On March 23, 2014, the World Health Organization (WHO) reported cases of Ebola Virus Disease (EVD) in the forested rural region of southeastern Guinea. The identification of these early cases marked the beginning of the West Africa Ebola epidemic, the largest in history.
The initial case, or index patient, was reported in December 2013. An 18-month-old boy from a small village in Guinea is believed to have been infected by bats. After five additional cases of fatal diarrhea occurred in that area, an official medical alert was issued on January 24, 2014, to the district health officials. The Ebola virus soon spread to Guinea’s capital city of Conakry, and on March 13, 2014, the Ministry of Health in Guinea issued an alert for an unidentified illness. Shortly after, the Pasteur Institute in France confirmed the illness as EVD caused by Zaire ebolavirus. On March 23, 2014, with 49 confirmed cases and 29 deaths, the WHO officially declared an outbreak of EVD.

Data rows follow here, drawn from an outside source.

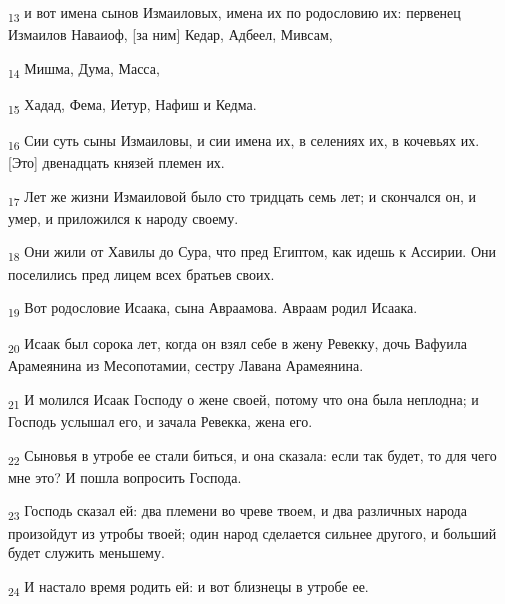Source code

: \begin{tcolorbox}
\textsubscript{13} и вот имена сынов Измаиловых, имена их по родословию их: первенец Измаилов Наваиоф, [за ним] Кедар, Адбеел, Мивсам,
\end{tcolorbox}
\begin{tcolorbox}
\textsubscript{14} Мишма, Дума, Масса,
\end{tcolorbox}
\begin{tcolorbox}
\textsubscript{15} Хадад, Фема, Иетур, Нафиш и Кедма.
\end{tcolorbox}
\begin{tcolorbox}
\textsubscript{16} Сии суть сыны Измаиловы, и сии имена их, в селениях их, в кочевьях их. [Это] двенадцать князей племен их.
\end{tcolorbox}
\begin{tcolorbox}
\textsubscript{17} Лет же жизни Измаиловой было сто тридцать семь лет; и скончался он, и умер, и приложился к народу своему.
\end{tcolorbox}
\begin{tcolorbox}
\textsubscript{18} Они жили от Хавилы до Сура, что пред Египтом, как идешь к Ассирии. Они поселились пред лицем всех братьев своих.
\end{tcolorbox}
\begin{tcolorbox}
\textsubscript{19} Вот родословие Исаака, сына Авраамова. Авраам родил Исаака.
\end{tcolorbox}
\begin{tcolorbox}
\textsubscript{20} Исаак был сорока лет, когда он взял себе в жену Ревекку, дочь Вафуила Арамеянина из Месопотамии, сестру Лавана Арамеянина.
\end{tcolorbox}
\begin{tcolorbox}
\textsubscript{21} И молился Исаак Господу о жене своей, потому что она была неплодна; и Господь услышал его, и зачала Ревекка, жена его.
\end{tcolorbox}
\begin{tcolorbox}
\textsubscript{22} Сыновья в утробе ее стали биться, и она сказала: если так будет, то для чего мне это? И пошла вопросить Господа.
\end{tcolorbox}
\begin{tcolorbox}
\textsubscript{23} Господь сказал ей: два племени во чреве твоем, и два различных народа произойдут из утробы твоей; один народ сделается сильнее другого, и больший будет служить меньшему.
\end{tcolorbox}
\begin{tcolorbox}
\textsubscript{24} И настало время родить ей: и вот близнецы в утробе ее.
\end{tcolorbox}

Weak surveillance systems and poor public health infrastructure contributed to the difficulty surrounding the containment of this outbreak and it quickly spread to Guinea’s bordering countries, Liberia and Sierra Leone. By July 2014, the outbreak spread to the capitals of all three countries. This was the first time EVD extended out from more isolated, rural areas and into densely populated urban centers, providing an unprecedented opportunity for transmission.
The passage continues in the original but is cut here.